Radio Vox Populi [Ambon], 29-Apr-2006
Sebulan Deadline, Pengungsi belum Keluar dari Ruko
Azis Tunny - Ambon
PERINGATAN Pemerintah Provinsi Maluku agar pengungsi dan masyarakat yang
selama ini menempati sejumlah gedung pertokoan di Ambon untuk segera keluar
pada 31 Maret 2006, ternyata hingga sebulan berjalan belum juga terlaksana.
Sejumlah bangunan ruko seperti di Jalan AY Patty, AM Sangadji, dan Sam Ratulangi,
masih ditempati oleh sekitar 100 kepala keluarga yang bukan pemilik gedung.
Gedung-gedung pertokoan itu bukan saja ditempati oleh warga korban kerusuhan,
warga masyarakat yang urban ke Ambon juga menggunakan kesempatan menempati
bangunan-bangunan roko yang telah ditinggalkan pemiliknya saat kerusuhan.

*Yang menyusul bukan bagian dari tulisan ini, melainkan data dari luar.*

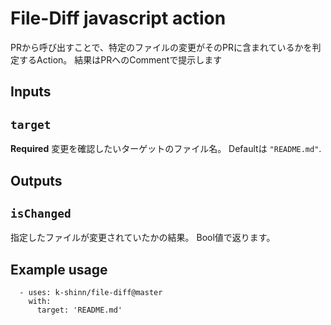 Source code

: # File-Diff javascript action

PRから呼び出すことで、特定のファイルの変更がそのPRに含まれているかを判定するAction。
結果はPRへのCommentで提示します

## Inputs

## `target`

**Required** 変更を確認したいターゲットのファイル名。 Defaultは `"README.md"`.

## Outputs

## `isChanged`

指定したファイルが変更されていたかの結果。
Bool値で返ります。

## Example usage

      - uses: k-shinn/file-diff@master
        with:
          target: 'README.md'
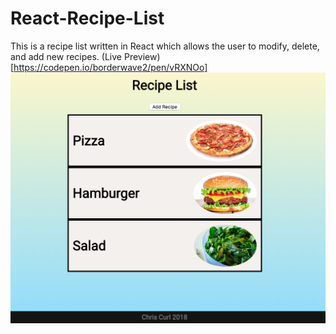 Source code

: # React-Recipe-List
This is a recipe list written in React which allows the user to modify, delete, and add new recipes.
(Live Preview)[https://codepen.io/borderwave2/pen/vRXNOo]
![preview](capture.png)
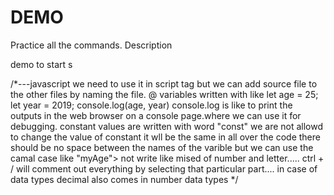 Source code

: # DEMO

Practice all the commands. Description

demo to start s


/*---javascript
we need to use it in script tag but we can add source file to the other files by naming the file.
@  variables written with like
 let age = 25;
let year = 2019;
console.log(age, year)
console.log is like to print the outputs in the web browser on a console page.where we can use it for debugging.
constant values are written with word "const" we are not allowd to change the value of constant it wll be the same in all over the code
there should be no space between the names of the varible but we can use the camal case like "myAge">
not write like mised of number and letter.....
ctrl + / will comment out everything by selecting that particular part....
in case of data types decimal also comes in number data types
*/ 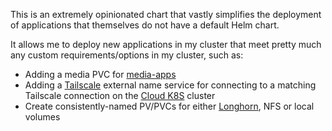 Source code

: This is an extremely opinionated chart that vastly simplifies the deployment of applications that themselves do not have a default Helm chart. 

It allows me to deploy new applications in my cluster that meet pretty much any custom requirements/options in my cluster, such as:
- Adding a media PVC for [media-apps](/manifests/media-apps)
- Adding a [Tailscale](/manifests/network/tailscale) external name service for connecting to a matching Tailscale connection on the [Cloud K8S](https://github.com/kenlasko/cloud-k8s) cluster
- Create consistently-named PV/PVCs for either [Longhorn](/manifests/system/longhorn), NFS or local volumes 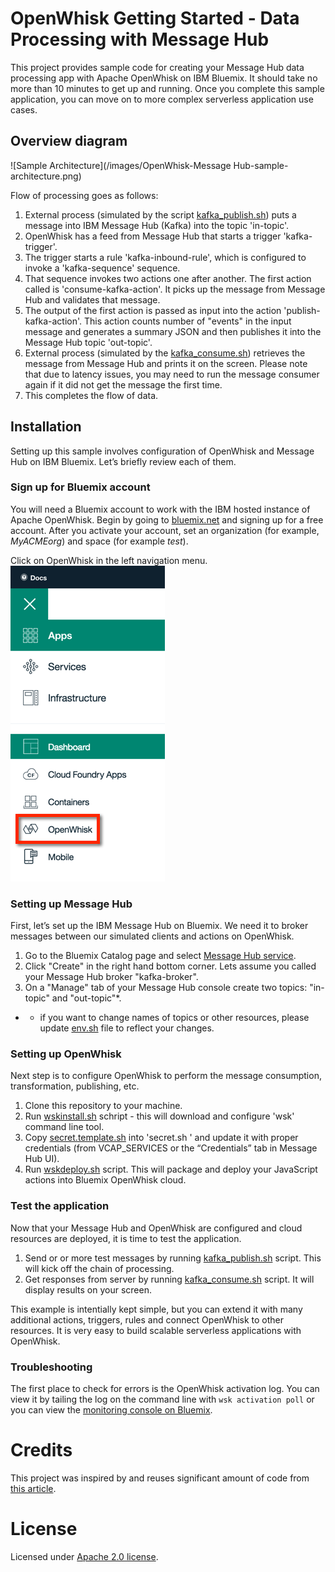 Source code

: # OpenWhisk Getting Started - Data Processing with Message Hub

This project provides sample code for creating your Message Hub data processing app with Apache OpenWhisk on IBM Bluemix. It should take no more than 10 minutes to get up and running. Once you complete this sample application, you can move on to more complex serverless application use cases.

## Overview diagram

![Sample Architecture](/images/OpenWhisk-Message Hub-sample-architecture.png)

Flow of processing goes as follows:

1. External process (simulated by the script [kafka_publish.sh](kafka_publish.sh)) puts a message into IBM Message Hub (Kafka) into the topic 'in-topic'.
2. OpenWhisk has a feed from Message Hub that starts a trigger 'kafka-trigger'.
3. The trigger starts a rule 'kafka-inbound-rule', which is configured to invoke a 'kafka-sequence' sequence.
4. That sequence invokes two actions one after another. The first action called is 'consume-kafka-action'. It picks up the message from Message Hub and validates that message.
5. The output of the first action is passed as input into the action 'publish-kafka-action'. This action counts number of "events" in the input message and generates a summary JSON and then publishes it into the Message Hub topic 'out-topic'. 
6. External process (simulated by the [kafka_consume.sh](kafka_consume.sh)) retrieves the message from Message Hub and prints it on the screen. Please note that due to latency issues, you may need to run the message consumer again if it did not get the message the first time.
7. This completes the flow of data.

## Installation

Setting up this sample involves configuration of OpenWhisk and Message Hub on IBM Bluemix. Let’s briefly review each of them. 

### Sign up for Bluemix account

You will need a Bluemix account to work with the IBM hosted instance of Apache OpenWhisk. Begin by going to [bluemix.net](https://console.ng.bluemix.net/) and signing up for a free account. After you activate your account, set an organization (for example, *MyACMEorg*) and space (for example *test*).

Click on OpenWhisk in the left navigation menu.
![alt text](images/openwhisk-nav.png)

### Setting up Message Hub

First, let’s set up the IBM Message Hub on Bluemix. We need it to broker messages between our simulated clients and actions on OpenWhisk.

1. Go to the Bluemix Catalog page and select [Message Hub service](https://console.ng.bluemix.net/catalog/services/message-hub).
2. Click "Create" in the right hand bottom corner. Lets assume you called your Message Hub broker "kafka-broker".
3. On a "Manage" tab of your Message Hub console create two topics: "in-topic" and "out-topic"*.

* - if you want to change names of topics or other resources, please update [env.sh](env.sh) file to reflect your changes.

### Setting up OpenWhisk

Next step is to configure OpenWhisk to perform the message consumption, transformation, publishing, etc.

1. Clone this repository to your machine.
2. Run [wskinstall.sh](wskinstall.sh) schript - this will download and configure 'wsk' command line tool.
2. Copy [secret.template.sh](secret.template.sh) into 'secret.sh ' and update it with proper credentials (from VCAP_SERVICES or the “Credentials” tab in Message Hub UI).
3. Run [wskdeploy.sh](wskdeploy.sh) script. This will package and deploy your JavaScript actions into Bluemix OpenWhisk cloud.

### Test the application

Now that your Message Hub and OpenWhisk are configured and cloud resources are deployed, it is time to test the application.

1. Send or or more test messages by running [kafka_publish.sh](kafka_publish.sh) script. This will kick off the chain of processing.
2. Get responses from server by running [kafka_consume.sh](kafka_consume.sh) script. It will display results on your screen. 

This example is intentially kept simple, but you can extend it with many additional actions, triggers, rules and connect OpenWhisk to other resources. It is very easy to build scalable serverless applications with OpenWhisk.

### Troubleshooting
The first place to check for errors is the OpenWhisk activation log. You can view it by tailing the log on the command line with `wsk activation poll` or you can view the [monitoring console on Bluemix](https://console.ng.bluemix.net/openwhisk/dashboard).

# Credits

This project was inspired by and reuses significant amount of code from [this article](https://medium.com/openwhisk/transit-flexible-pipeline-for-iot-data-with-bluemix-and-openwhisk-4824cf20f1e0#.talwj9dno).

# License

Licensed under [Apache 2.0 license](LICENSE.md).
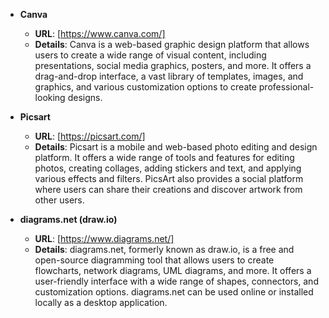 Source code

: - **Canva**
  - **URL**: [https://www.canva.com/]
  - **Details**: Canva is a web-based graphic design platform that allows users to create a wide range of visual content, including presentations, social media graphics, posters, and more. It offers a drag-and-drop interface, a vast library of templates, images, and graphics, and various customization options to create professional-looking designs.

- **Picsart**
  - **URL**: [https://picsart.com/]
  - **Details**: Picsart is a mobile and web-based photo editing and design platform. It offers a wide range of tools and features for editing photos, creating collages, adding stickers and text, and applying various effects and filters. PicsArt also provides a social platform where users can share their creations and discover artwork from other users.

- **diagrams.net (draw.io)**
  - **URL**: [https://www.diagrams.net/]
  - **Details**: diagrams.net, formerly known as draw.io, is a free and open-source diagramming tool that allows users to create flowcharts, network diagrams, UML diagrams, and more. It offers a user-friendly interface with a wide range of shapes, connectors, and customization options. diagrams.net can be used online or installed locally as a desktop application.

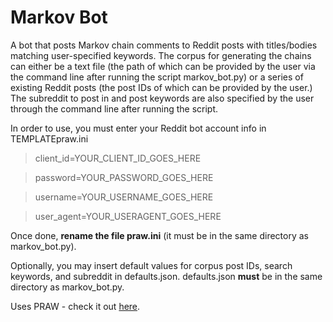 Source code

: # Markov Bot
A bot that posts Markov chain comments to Reddit posts with titles/bodies matching user-specified keywords.  The corpus for generating the chains can either be a text file (the path of which can be provided by the user via the command line after running the script markov_bot.py) or a series of existing Reddit posts (the post IDs of which can be provided by the user.)  The subreddit to post in and post keywords are also specified by the user through the command line after running the script.

In order to use, you must enter your Reddit bot account info in TEMPLATEpraw.ini 

> client_id=YOUR_CLIENT_ID_GOES_HERE

> password=YOUR_PASSWORD_GOES_HERE

> username=YOUR_USERNAME_GOES_HERE

> user_agent=YOUR_USERAGENT_GOES_HERE

Once done, **rename the file praw.ini** (it must be in the same directory as markov_bot.py).

Optionally, you may insert default values for corpus post IDs, search keywords, and subreddit in defaults.json.  defaults.json **must** be in the same directory as markov_bot.py.

Uses PRAW - check it out [here](https://praw.readthedocs.io/en/latest/).


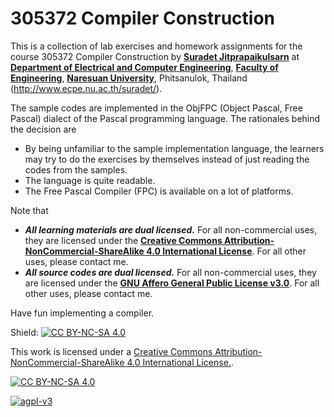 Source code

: # 305372 Compiler Construction

This is a collection of lab exercises and homework assignments for the course
305372 Compiler Construction by [**Suradet Jitprapaikulsarn**][me] at
[**Department of Electrical and Computer Engineering**][nu-ecpe],
[**Faculty of Engineering**][nu-eng], [**Naresuan University**][nu],
Phitsanulok, Thailand (http://www.ecpe.nu.ac.th/suradet/).

The sample codes are implemented in the ObjFPC (Object Pascal, Free Pascal)
dialect of the Pascal programming language.  The rationales behind the decision
are
* By being unfamiliar to the sample implementation language, the learners may
try to do the exercises by themselves instead of just reading the codes from
the samples.
* The language is quite readable.
* The Free Pascal Compiler (FPC) is available on a lot of platforms.

Note that
- __*All learning materials are dual licensed.*__  For all non-commercial uses,
they are licensed under the [**Creative Commons Attribution-NonCommercial-ShareAlike 4.0 International License**][cc-by-nc-sa].  For all other uses, please contact me.
- __*All source codes are dual licensed.*__  For all non-commercial uses, they
are licensed under the [**GNU Affero General Public License v3.0**][agpl-v3].
For all other uses, please contact me.


Have fun implementing a compiler.




Shield: [![CC BY-NC-SA 4.0][cc-by-nc-sa-shield]][cc-by-nc-sa]

This work is licensed under a [Creative Commons Attribution-NonCommercial-ShareAlike 4.0 International License.][cc-by-nc-sa].



[me]: http://www.ecpe.nu.ac.th/suradet
[nu-ecpe]: http://www.ecpe.nu.ac.th
[nu-eng]: http://www.eng.nu.ac.th
[nu]: https:/www.nu.ac.th

[![CC BY-NC-SA 4.0][cc-by-nc-sa-image]][cc-by-nc-sa]

[![agpl-v3][agpl-v3-image]][agpl-v3]

[cc-by-nc-sa]: http://creativecommons.org/licenses/by-nc-sa/4.0/
[cc-by-nc-sa-image]: https://licensebuttons.net/l/by-nc-sa/4.0/88x31.png
[cc-by-nc-sa-shield]: https://img.shields.io/badge/License-CC%20BY--NC--SA%204.0-lightgrey.svg

[agpl-v3]: https://www.gnu.org/licenses/agpl-3.0.html
[agpl-v3-image]: https://www.gnu.org/graphics/agplv3-155x51.png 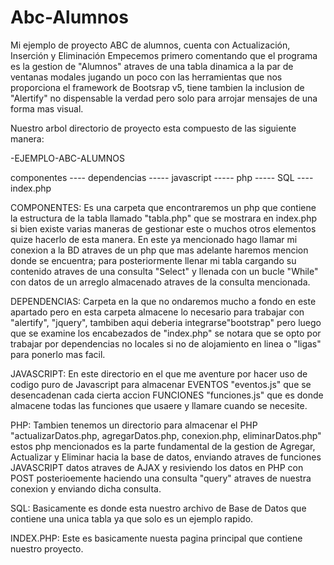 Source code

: # Abc-Alumnos
Mi ejemplo de proyecto ABC de alumnos, cuenta con Actualización, Inserción y Eliminación
Empecemos primero comentando que el programa es la gestion de "Alumnos" atraves de una tabla dinamica a la par de ventanas modales jugando un poco con las
herramientas que nos proporciona el framework de Bootsrap v5, tiene tambien la inclusion de "Alertify" no dispensable la verdad pero solo para arrojar mensajes
de una forma mas visual.

Nuestro arbol directorio de proyecto esta compuesto de las siguiente manera:

-EJEMPLO-ABC-ALUMNOS

componentes ---- dependencias ----- javascript ----- php ----- SQL ---- index.php

COMPONENTES: 
Es una carpeta que encontraremos un php que contiene la estructura de la tabla llamado "tabla.php" que se mostrara en index.php si bien existe varias maneras 
de gestionar este o muchos otros elementos quize hacerlo de esta manera. En este ya mencionado hago llamar mi conexion a la BD atraves de un php que mas adelante haremos
mencion donde se encuentra; para posteriormente llenar mi tabla cargando su contenido atraves de una consulta "Select" y llenada con un bucle "While" con datos de un arreglo
almacenado atraves de la consulta mencionada.

DEPENDENCIAS: 
Carpeta en la que no ondaremos mucho a fondo en este apartado pero en esta carpeta almacene lo necesario para trabajar con "alertify", "jquery", tambiben aqui deberia integrarse"bootstrap"
pero luego que se examine los encabezados de "index.php" se notara que se opto por trabajar por dependencias no locales si no de alojamiento en linea o "ligas" para ponerlo mas facil.

JAVASCRIPT: 
En este directorio en el que me aventure por hacer uso de codigo puro de Javascript para almacenar EVENTOS "eventos.js" que se desencadenan cada cierta accion FUNCIONES "funciones.js" que es donde almacene todas las funciones que usaere y llamare cuando se necesite.

PHP: 
Tambien tenemos un directorio para almacenar el PHP "actualizarDatos.php, agregarDatos.php, conexion.php, eliminarDatos.php" estos php mencionados es la parte fundamental de la gestion
de Agregar, Actualizar y Eliminar hacia la base de datos, enviando atraves de funciones JAVASCRIPT datos atraves de AJAX y resiviendo los datos en PHP con POST posterioemente haciendo una 
consulta "query" atraves de nuestra conexion y enviando dicha consulta.

SQL: 
Basicamente es donde esta nuestro archivo de Base de Datos que contiene una unica tabla ya que solo es un ejemplo rapido.

INDEX.PHP: 
Este es basicamente nuesta pagina principal que contiene nuestro proyecto.
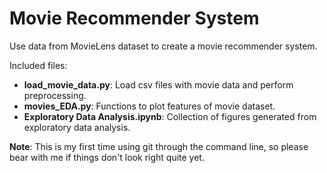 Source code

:# Movie Recommender System

Use data from MovieLens dataset to create a movie recommender system.

Included files:
- **load_movie_data.py**: Load csv files with movie data and perform preprocessing.
- **movies_EDA.py**: Functions to plot features of movie dataset.
- **Exploratory Data Analysis.ipynb**: Collection of figures generated from exploratory data analysis.

**Note**: This is my first time using git through the command line, so please bear with me if things don't look right quite yet. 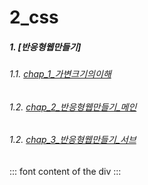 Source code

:# 2_css <!-- omit in toc -->

##### 1. [반응형웹만들기]
###### 1.1. [chap_1_가변크기의이해](./5_responsive2/final/1.md)
###### 1.2. [chap_2_반응형웹만들기_메인](./5_responsive2/final/2.md)
###### 1.2. [chap_3_반응형웹만들기_서브](./5_responsive2/final/3.md)

::: font
content of the div
:::
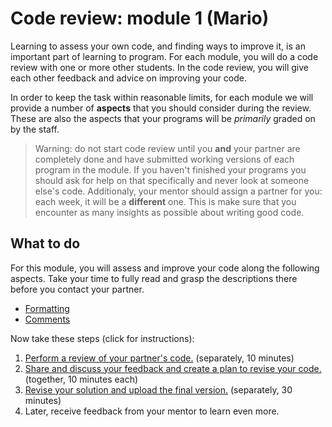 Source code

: # Code review: module 1 (Mario)

Learning to assess your own code, and finding ways to improve it, is an important part of learning to program. For each module, you will do a code review with one or more other students. In the code review, you will give each other feedback and advice on improving your code.

In order to keep the task within reasonable limits, for each module we will provide a number of **aspects** that you should consider during the review. These are also the aspects that your programs will be *primarily* graded on by the staff.

> Warning: do not start code review until you **and** your partner are completely done and have submitted working versions of each program in the module. If you haven't finished your programs you should ask for help on that specifically and never look at someone else's code.
> Additionaly, your mentor should assign a partner for you: each week, it will be a **different** one. This is make sure that you encounter as many insights as possible about writing good code.

## What to do

For this module, you will assess and improve your code along the following aspects. Take your time to fully read and grasp the descriptions there before you contact your partner.

- [Formatting](/quality/aspects/formatting)
- [Comments](/quality/aspects/comments)

Now take these steps (click for instructions):

1.  [Perform a review of your partner's code.](/modules/m1/review) (separately, 10 minutes)
2.  [Share and discuss your feedback and create a plan to revise your code.](/modules/m1/todo) (together, 10 minutes each)
3.  [Revise your solution and upload the final version.](/modules/m1/review) (separately, 30 minutes)
4.  Later, receive feedback from your mentor to learn even more.
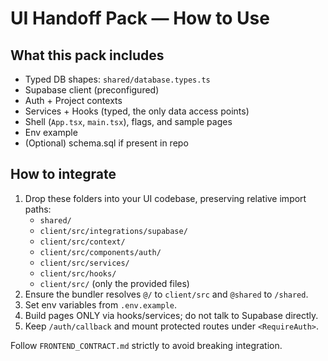 # UI Handoff Pack — How to Use

## What this pack includes
- Typed DB shapes: `shared/database.types.ts`
- Supabase client (preconfigured)
- Auth + Project contexts
- Services + Hooks (typed, the only data access points)
- Shell (`App.tsx`, `main.tsx`), flags, and sample pages
- Env example
- (Optional) schema.sql if present in repo

## How to integrate
1. Drop these folders into your UI codebase, preserving relative import paths:
   - `shared/`
   - `client/src/integrations/supabase/`
   - `client/src/context/`
   - `client/src/components/auth/`
   - `client/src/services/`
   - `client/src/hooks/`
   - `client/src/` (only the provided files)
2. Ensure the bundler resolves `@/` to `client/src` and `@shared` to `/shared`.
3. Set env variables from `.env.example`.
4. Build pages ONLY via hooks/services; do not talk to Supabase directly.
5. Keep `/auth/callback` and mount protected routes under `<RequireAuth>`.

Follow `FRONTEND_CONTRACT.md` strictly to avoid breaking integration.
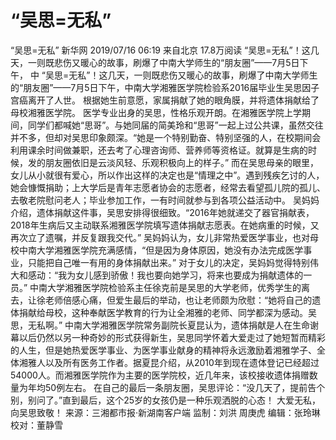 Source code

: # “吴思=无私”

“吴思=无私”
新华网
2019/07/16 06:19  来自北京
17.8万阅读
“吴思=无私”！这几天，一则既悲伤又暖心的故事，刷爆了中南大学师生的“朋友圈”——7月5日下午， 中
“吴思=无私”！这几天，一则既悲伤又暖心的故事，刷爆了中南大学师生的“朋友圈”——7月5日下午，中南大学湘雅医学院检验系2016届毕业生吴思因子宫癌离开了人世。
根据她生前意愿，家属捐献了她的眼角膜，并将遗体捐献给了母校湘雅医学院。
医学专业出身的吴思，性格乐观开朗。在湘雅医学院上学期间，同学们都喊她“思哥”。与她同届的简美玲和“思哥”一起上过公共课，虽然交往并不多，但却对吴思印象颇深。“她是一个特别勤奋、特别坚强的人，在校期间会利用课余时间做兼职，还去考了心理咨询师、营养师等资格证。就算是生病的时候，发的朋友圈依旧是云淡风轻、乐观积极向上的样子。”
而在吴思母亲的眼里，女儿从小就很有爱心，所以作出这样的决定也是“情理之中”。遇到残疾乞讨的人，她会慷慨捐助；上大学后是青年志愿者协会的志愿者，经常去看望孤儿院的孤儿、去敬老院慰问老人；毕业参加工作，一有时间就参与到各项公益活动中。
吴妈妈介绍，遗体捐献这件事，吴思安排得很细致。“2016年她就递交了器官捐献表，2018年生病后又主动联系湘雅医学院填写遗体捐献志愿表。在她病重的时候，又再次立了遗嘱，并反复跟我交代。”
吴妈妈认为，女儿非常热爱医学事业，也对母校中南大学湘雅医学院充满感情，“但是因为身体原因，她没有办法完成医学事业，只能把自己唯一有用的身体捐献出来。”
对于女儿的决定，吴妈妈觉得特别伟大和感动：“我为女儿感到骄傲！我也要向她学习，将来也要成为捐献遗体的一员。”
中南大学湘雅医学院检验系主任徐克前是吴思的大学老师，优秀学生的离去，让徐老师倍感心痛，但爱生最后的举动，也让老师颇为欣慰：“她将自己的遗体捐献给母校，这种奉献医学教育的行为让全湘雅的老师、同学都深为感动。吴思，无私啊。”
中南大学湘雅医学院常务副院长夏昆认为，遗体捐献是人在生命谢幕以后仍然以另一种奇妙的形式获得新生，吴思同学怀着大爱走过了她短暂而精彩的人生，但是她热爱医学事业、为医学事业献身的精神将永远激励着湘雅学子、全体湘雅人以及所有医务工作者。据夏昆介绍，从2010年到现在遗体登记已经超过54000人。而湘雅医学院作为主要的医学院校，近几年来，该校接收遗体捐赠数量为年均50例左右。
在自己的最后一条朋友圈，吴思评论：“没几天了，提前告个别，别问了。”直到最后，这个25岁的女孩仍是一种乐观洒脱的心态！
大爱无私，向吴思致敬！
来源：三湘都市报·新湖南客户端
监制：刘洪 周庚虎
编辑：张玲琳
校对：董静雪
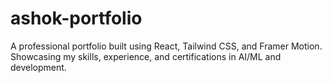 # ashok-portfolio
A professional portfolio built using React, Tailwind CSS, and Framer Motion. Showcasing my skills, experience, and certifications in AI/ML and development.
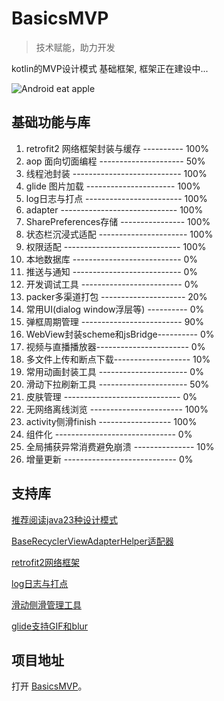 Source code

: #  BasicsMVP  

> 技术赋能，助力开发

kotlin的MVP设计模式 基础框架, 框架正在建设中...


![Android eat apple](https://timgsa.baidu.com/timg?image&quality=80&size=b9999_10000&sec=1564146761566&di=3a93c61e8465c2f2a7b8a522d8fe5546&imgtype=0&src=http%3A%2F%2Fstatic.leiphone.com%2Fuploads%2Fnew%2Farticle%2F740_740%2F201508%2F55cab0b984940.png)

## 基础功能与库

1.  retrofit2 网络框架封装与缓存 ---------- 100%
2.  aop 面向切面编程 --------------------- 50%
3.  线程池封装 --------------------------- 100%
4.  glide 图片加载 ---------------------- 100%
5.  log日志与打点 ------------------------ 100%
6.  adapter ----------------------------- 100%
7.  SharePreferences存储 ---------------- 100%
8.  状态栏沉浸式适配 ---------------------- 100%
9.  权限适配 ----------------------------- 100%
10. 本地数据库 --------------------------- 0%
11. 推送与通知 --------------------------- 0%
12. 开发调试工具 ------------------------- 0%
13. packer多渠道打包 --------------------- 20%
14. 常用UI(dialog window浮层等) ---------- 0%
15. 弹框周期管理 ------------------------- 90%
16. WebView封装scheme和jsBridge---------- 0%
17. 视频与直播播放器----------------------- 0%
18. 多文件上传和断点下载------------------- 10%
19. 常用动画封装工具 ---------------------- 0%
20. 滑动下拉刷新工具 ---------------------- 50%
21. 皮肤管理 ----------------------------- 0%
22. 无网络离线浏览 ----------------------- 100%
23. activity侧滑finish ------------------ 100%
24. 组件化 ------------------------------ 0%
25. 全局捕获异常消费避免崩溃 --------------- 10%
26. 增量更新 ---------------------------- 0%

## 支持库 

[推荐阅读java23种设计模式](http://c.biancheng.net/design_pattern/)

[BaseRecyclerViewAdapterHelper适配器](https://github.com/CymChad/BaseRecyclerViewAdapterHelper)

[retrofit2网络框架](https://github.com/square/retrofit)

[log日志与打点](https://github.com/tzryan/KlogDot)

[滑动侧滑管理工具](https://github.com/luckybilly/SmartSwipe)

[glide支持GIF和blur](https://github.com/pingerx/ImageGo)


## 项目地址

打开 [BasicsMVP](https://github.com/yuchen931201/BasicsMVP)。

Selain
itu, pasca kerusuhan Ambon, rumah-rumah liar banyak yang dibangun warga di atas
pondasi bangunan yang rata dengan tahah. Rumah-rumah liar tersebut sengaja
dibangun untuk tempat tinggal meski hanya berdinding papan maupun zenk dan
teripleks bekas. Keberadaannya pun berada di tengah-tengah kota Ambon.
Saat rencana mengeluarkan pengungsi dan warga bukan pengungsi, ruko maupun
bangunan liar tersebut diberi tanda oleh pemerintah dengan cara mencat dinding
dengan warna tertentu sebagai tanda. Warna silang merah adalah tanda warga yang
bukan pemilik dan tinggal tanpa ijin dari pemlik bangunan dan diberikan deadline
waktu 30 Maret untuk mengosongkan tempat, warna biru adalah pengungsi yang
belum menerima BBR, dan warna kuning adalah warga yang mengaku sebagai
pengungsi dan akan di cek kembali kebenarannya oleh tim penyelesaian masalah
pengungsi.
Meski tanda silang warna merah telah mewarnai tempat-tempat yang nantinya
dikosongkan karena akan ditempati pemiliknya, namun pantauan Radio Vox Populi di
Ambon, bangunan ruko maupun rumah-rumah liar tersebut masih saja ditempati
warga hingga Sabtu (29/4).
Saat dikonfirmasi, Wakil Walikota Ambon Syarif Hadler mengatakan, rencana
pemulangan pengungsi keturunan Tionghoa selaku pemilik bangunan-bangunan
pertokoan di tiga wilayah tersebut telah dikoordinasikan dengan Pemerintah Provinsi
Maluku.
"Sejauh ini kita telah lakukan penertiban pada sejumlah tempat. Namun masih ada
kendala karena beberapa pengungsi yang tinggal di gedung-gedung tersebut sebagian
belum menerima BBR (bahan bangun rumah). Sebagian lagi enggan keluar dengan
alasan telah diberi surat kuasa oleh pemilik toko untuk menjaga tempat tersebut dan
macam-macam alasan klasik lainnya," kata Syarif.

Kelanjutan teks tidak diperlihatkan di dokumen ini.